2.3.3 SQL文の処理結果異常とトランザクション

データ操作のSQL文の処理中に異常が発生した場合には、アプリケーションにエラーで復帰します。エラーで復帰したときのトランザクションの状態は、エラーの原因がデッドロックによる場合と、そうでない場合によって異なります。エラーの原因を示すコードは、状態変数“SQLSTATE”に設定されます。

状態変数“SQLSTATE”に設定される値は、以下のとおりです。

エラー原因がデッドロックの場合のSQLSTATE:

40xxx

エラー原因がデッドロック以外の場合SQLSTATE:

40xxx以外

デッドロック以外のエラー発生時のトランザクション

エラーが発生したSQL文による更新は、そのSQL文を実行する直前の状態に戻されてアプリケーションへ復帰します。ただし、このSQL文の実行までに獲得されたデータベース資源の占有とカーソルの位置はそのまま保持されます。このとき、トランザクションは継続されたままになっています。トランザクションをそのまま継続させるか終了させるかは、エラーの原因ごとに利用者がアプリケーションの論理に従って決定します。たとえば、INSERT文で表にデータを繰り返し挿入するような処理では、あるデータが表の一意性制約に違反するエラーとなっても、そのデータを無視して引き続きデータを挿入すればよい場合には、トランザクションは継続させて処理を続行します。また、互いに関連のある複数の表を更新するような処理では、ある表の更新時にエラーが発生した場合、表の間での整合を保つために、ROLLBACK文を実行してトランザクションをロールバックします。

なお、動作環境ファイルのパラメタ“TRAN_SPEC”の指定により、トランザクションの対処方法を変更することができます。
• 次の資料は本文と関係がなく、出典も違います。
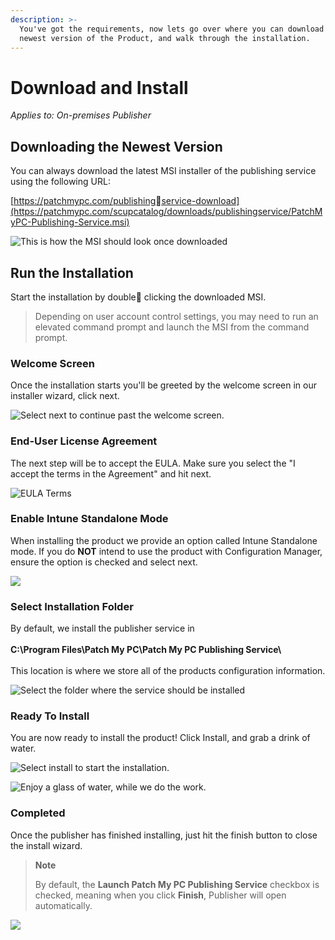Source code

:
 ```yaml
---
description: >-
  You've got the requirements, now lets go over where you can download the
  newest version of the Product, and walk through the installation.
---
```


# Download and Install

_Applies to: On-premises Publisher_

## Downloading the Newest Version

You can always download the latest MSI installer of the publishing service using the following URL:

[https://patchmypc.com/publishingservice-download](https://patchmypc.com/scupcatalog/downloads/publishingservice/PatchMyPC-Publishing-Service.msi)

![This is how the MSI should look once downloaded](../../_images/image-\(1152\).png%3E)

## Run the Installation

Start the installation by double clicking the downloaded MSI.

> Depending on user account control settings, you may need to run an elevated command prompt and launch the MSI from the command prompt.

### Welcome Screen

Once the installation starts you'll be greeted by the welcome screen in our installer wizard, click next.

![Select next to continue past the welcome screen.](../../_images/image-\(1077\).png%3E)

### End-User License Agreement

The next step will be to accept the EULA. Make sure you select the "I accept the terms in the Agreement" and hit next.

![EULA Terms](../../_images/image-\(1253\).png%3E)

### Enable Intune Standalone Mode

When installing the product we provide an option called Intune Standalone mode. If you do **NOT** intend to use the product with Configuration Manager, ensure the option is checked and select next.

![](../../_images/image-\(1089\).png%3E)

### Select Installation Folder

By default, we install the publisher service in\
\
**C:\Program Files\Patch My PC\Patch My PC Publishing Service\\**\
\
This location is where we store all of the products configuration information.

![Select the folder where the service should be installed](../../_images/image-\(1066\).png%3E)

### Ready To Install

You are now ready to install the product! Click Install, and grab a drink of water.

![Select install to start the installation.](../../_images/image-\(1174\).png%3E)

![Enjoy a glass of water, while we do the work.](../../_images/image-\(1217\).png%3E)

### Completed

Once the publisher has finished installing, just hit the finish button to close the install wizard.

> **Note**
>
> By default, the **Launch Patch My PC Publishing Service** checkbox is checked, meaning when you click **Finish**, Publisher will open automatically.

![](../../_images/image-\(1198\).png%3E)
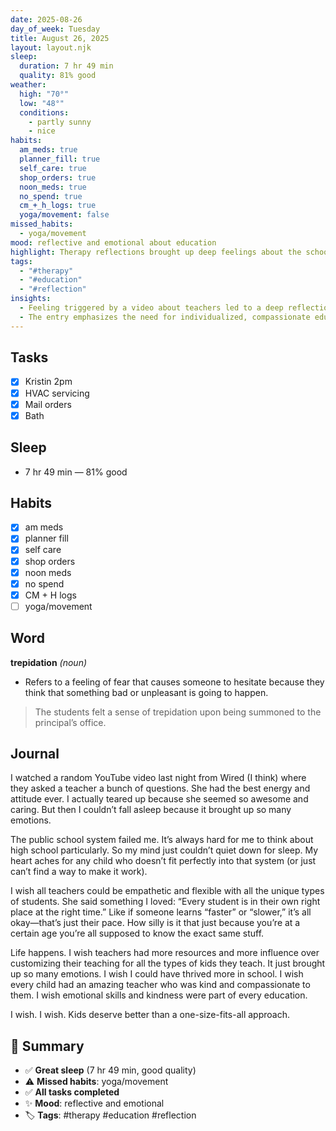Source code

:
 ```yaml
---
date: 2025-08-26
day_of_week: Tuesday
title: August 26, 2025
layout: layout.njk
sleep:
  duration: 7 hr 49 min
  quality: 81% good
weather:
  high: "70°"
  low: "48°"
  conditions:
    - partly sunny
    - nice
habits:
  am_meds: true
  planner_fill: true
  self_care: true
  shop_orders: true
  noon_meds: true
  no_spend: true
  cm_+_h_logs: true
  yoga/movement: false
missed_habits:
  - yoga/movement
mood: reflective and emotional about education
highlight: Therapy reflections brought up deep feelings about the school system and the need for compassionate teachers.
tags:
  - "#therapy"
  - "#education"
  - "#reflection"
insights:
  - Feeling triggered by a video about teachers led to a deep reflection on personal school experiences.
  - The entry emphasizes the need for individualized, compassionate education instead of a one-size-fits-all approach.
---
```


## Tasks
- [x] Kristin 2pm  
- [x] HVAC servicing  
- [x] Mail orders  
- [x] Bath  

## Sleep
- 7 hr 49 min — 81% good

## Habits
- [x] am meds  
- [x] planner fill  
- [x] self care  
- [x] shop orders  
- [x] noon meds  
- [x] no spend  
- [x] CM + H logs  
- [ ] yoga/movement  

## Word
**trepidation** *(noun)*  
- Refers to a feeling of fear that causes someone to hesitate because they think that something bad or unpleasant is going to happen.  
> The students felt a sense of trepidation upon being summoned to the principal’s office.  

## Journal
I watched a random YouTube video last night from Wired (I think) where they asked a teacher a bunch of questions. She had the best energy and attitude ever. I actually teared up because she seemed so awesome and caring. But then I couldn’t fall asleep because it brought up so many emotions.  

The public school system failed me. It’s always hard for me to think about high school particularly. So my mind just couldn’t quiet down for sleep. My heart aches for any child who doesn’t fit perfectly into that system (or just can’t find a way to make it work).  

I wish all teachers could be empathetic and flexible with all the unique types of students. She said something I loved: “Every student is in their own right place at the right time.” Like if someone learns “faster” or “slower,” it’s all okay—that’s just their pace. How silly is it that just because you’re at a certain age you’re all supposed to know the exact same stuff.  

Life happens. I wish teachers had more resources and more influence over customizing their teaching for all the types of kids they teach. It just brought up so many emotions. I wish I could have thrived more in school. I wish every child had an amazing teacher who was kind and compassionate to them. I wish emotional skills and kindness were part of every education.  

I wish. I wish. Kids deserve better than a one-size-fits-all approach.  

## 📌 Summary
- ✅ **Great sleep** (7 hr 49 min, good quality)  
- ⚠️ **Missed habits**: yoga/movement  
- ✅ **All tasks completed**  
- ✨ **Mood**: reflective and emotional  
- 🏷️ **Tags**: #therapy #education #reflection  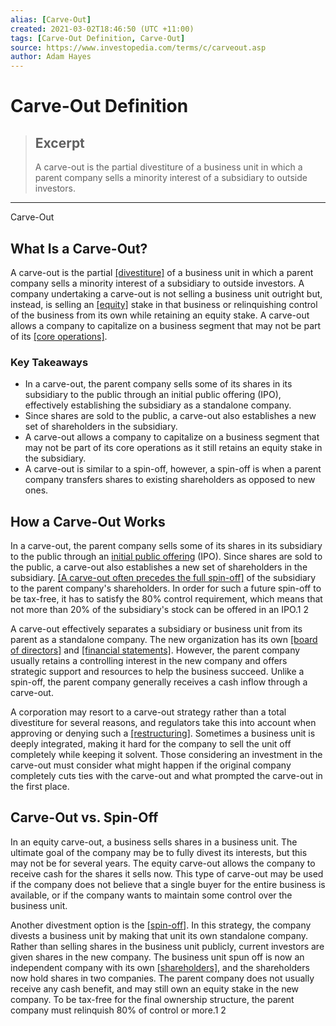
 ```yaml
---
alias: [Carve-Out]
created: 2021-03-02T18:46:50 (UTC +11:00)
tags: [Carve-Out Definition, Carve-Out]
source: https://www.investopedia.com/terms/c/carveout.asp
author: Adam Hayes
---
```


# Carve-Out Definition

> ## Excerpt
> A carve-out is the partial divestiture of a business unit in which a parent company sells a minority interest of a subsidiary to outside investors.

---

Carve-Out
## What Is a Carve-Out?

A carve-out is the partial [[divestiture]](https://www.investopedia.com/terms/d/divestiture.asp) of a business unit in which a parent company sells a minority interest of a subsidiary to outside investors. A company undertaking a carve-out is not selling a business unit outright but, instead, is selling an [[equity]](https://www.investopedia.com/terms/e/equity.asp) stake in that business or relinquishing control of the business from its own while retaining an equity stake. A carve-out allows a company to capitalize on a business segment that may not be part of its [[core operations]](https://www.investopedia.com/terms/c/coreearnings.asp).

### Key Takeaways

-   In a carve-out, the parent company sells some of its shares in its subsidiary to the public through an initial public offering (IPO), effectively establishing the subsidiary as a standalone company.
-   Since shares are sold to the public, a carve-out also establishes a new set of shareholders in the subsidiary.
-   A carve-out allows a company to capitalize on a business segment that may not be part of its core operations as it still retains an equity stake in the subsidiary.
-   A carve-out is similar to a spin-off, however, a spin-off is when a parent company transfers shares to existing shareholders as opposed to new ones.

## How a Carve-Out Works

In a carve-out, the parent company sells some of its shares in its subsidiary to the public through an [initial public offering](https://www.investopedia.com/terms/i/ipo.asp) (IPO). Since shares are sold to the public, a carve-out also establishes a new set of shareholders in the subsidiary. [[A carve-out often precedes the full spin-off]](https://www.investopedia.com/articles/investing/090715/comparing-spinoffs-splitoffs-and-carveouts.asp) of the subsidiary to the parent company's shareholders. In order for such a future spin-off to be tax-free, it has to satisfy the 80% control requirement, which means that not more than 20% of the subsidiary's stock can be offered in an IPO.1 2

A carve-out effectively separates a subsidiary or business unit from its parent as a standalone company. The new organization has its own [[board of directors]](https://www.investopedia.com/terms/b/boardofdirectors.asp) and [[financial statements]](https://www.investopedia.com/terms/f/financial-statements.asp). However, the parent company usually retains a controlling interest in the new company and offers strategic support and resources to help the business succeed. Unlike a spin-off, the parent company generally receives a cash inflow through a carve-out.

A corporation may resort to a carve-out strategy rather than a total divestiture for several reasons, and regulators take this into account when approving or denying such a [[restructuring]](https://www.investopedia.com/terms/r/restructuring.asp). Sometimes a business unit is deeply integrated, making it hard for the company to sell the unit off completely while keeping it solvent. Those considering an investment in the carve-out must consider what might happen if the original company completely cuts ties with the carve-out and what prompted the carve-out in the first place.

## Carve-Out vs. Spin-Off

In an equity carve-out, a business sells shares in a business unit. The ultimate goal of the company may be to fully divest its interests, but this may not be for several years. The equity carve-out allows the company to receive cash for the shares it sells now. This type of carve-out may be used if the company does not believe that a single buyer for the entire business is available, or if the company wants to maintain some control over the business unit.

Another divestment option is the [[spin-off]](https://www.investopedia.com/terms/s/spinoff.asp). In this strategy, the company divests a business unit by making that unit its own standalone company. Rather than selling shares in the business unit publicly, current investors are given shares in the new company. The business unit spun off is now an independent company with its own [[shareholders]](https://www.investopedia.com/terms/s/shareholder.asp), and the shareholders now hold shares in two companies. The parent company does not usually receive any cash benefit, and may still own an equity stake in the new company. To be tax-free for the final ownership structure, the parent company must relinquish 80% of control or more.1 2
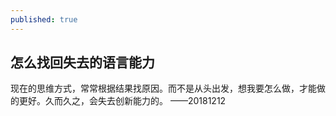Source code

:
 ```yaml
---
published: true
---
```

## 怎么找回失去的语言能力


现在的思维方式，常常根据结果找原因。而不是从头出发，想我要怎么做，才能做的更好。久而久之，会失去创新能力的。
——20181212
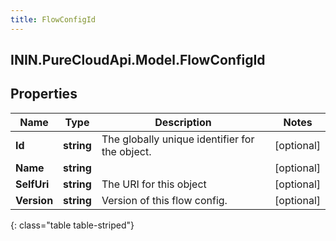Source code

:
 ```yaml
---
title: FlowConfigId
---
```

## ININ.PureCloudApi.Model.FlowConfigId

## Properties

|Name | Type | Description | Notes|
|------------ | ------------- | ------------- | -------------|
| **Id** | **string** | The globally unique identifier for the object. | [optional] |
| **Name** | **string** |  | [optional] |
| **SelfUri** | **string** | The URI for this object | [optional] |
| **Version** | **string** | Version of this flow config. | [optional] |
{: class="table table-striped"}



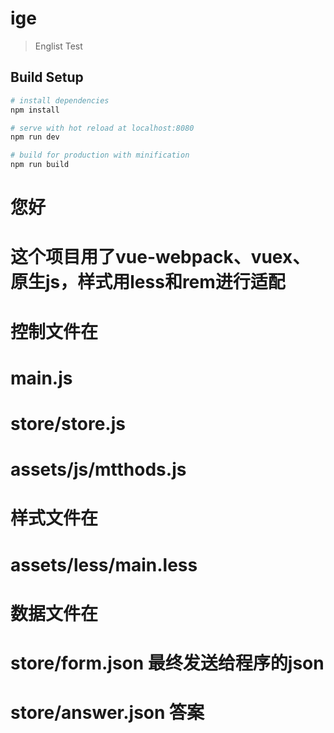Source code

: # ige

> Englist Test

## Build Setup

``` bash
# install dependencies
npm install

# serve with hot reload at localhost:8080
npm run dev

# build for production with minification
npm run build
```

# 您好
# 这个项目用了vue-webpack、vuex、原生js，样式用less和rem进行适配 
# 控制文件在 
# main.js
# store/store.js
# assets/js/mtthods.js

# 样式文件在
# assets/less/main.less

# 数据文件在
# store/form.json    最终发送给程序的json
# store/answer.json  答案 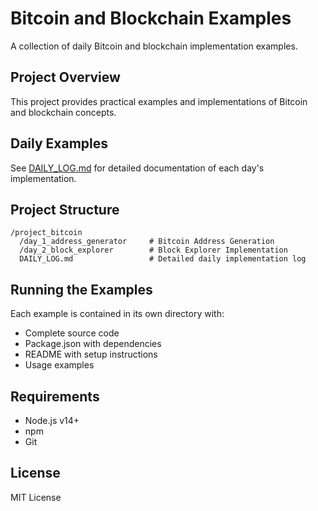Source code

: # Bitcoin and Blockchain Examples

A collection of daily Bitcoin and blockchain implementation examples.

## Project Overview

This project provides practical examples and implementations of Bitcoin and blockchain concepts.

## Daily Examples

See [DAILY_LOG.md](DAILY_LOG.md) for detailed documentation of each day's implementation.

## Project Structure
```
/project_bitcoin
  /day_1_address_generator     # Bitcoin Address Generation
  /day_2_block_explorer        # Block Explorer Implementation
  DAILY_LOG.md                 # Detailed daily implementation log
```

## Running the Examples

Each example is contained in its own directory with:
- Complete source code
- Package.json with dependencies
- README with setup instructions
- Usage examples

## Requirements

- Node.js v14+
- npm
- Git

## License

MIT License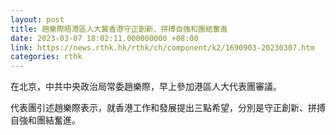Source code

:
```yaml
---
layout: post
title: 趙樂際晤港區人大冀香港守正創新、拼搏自強和團結奮進
date: 2023-03-07 18:02:11.000000000 +08:00
link: https://news.rthk.hk/rthk/ch/component/k2/1690903-20230307.htm
categories: rthk
---
```


在北京，中共中央政治局常委趙樂際，早上參加港區人大代表團審議。

代表團引述趙樂際表示，就香港工作和發展提出三點希望，分別是守正創新、拼搏自強和團結奮進。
動作環境ファイルについては、“6.4 アプリケーションのチューニング”を参照してください。

データ操作のSQL文の実行でエラーが発生した場合の例を以下に示します。

図2.10 データ操作のSQL文の実行でエラーが発生した場合の例

デッドロックによるエラー発生時のトランザクション

エラーの原因がデッドロックによる場合は、トランザクションはロールバックされてアプリケーションへ復帰します。したがって、このSQL文の実行までに獲得されたデータベース資源のロックは解放され、オープン中のカーソルは閉じられます。

デッドロックが発生した場合のアプリケーションの対処方法については、“2.3.8 デッドロックの対処方法”で説明します。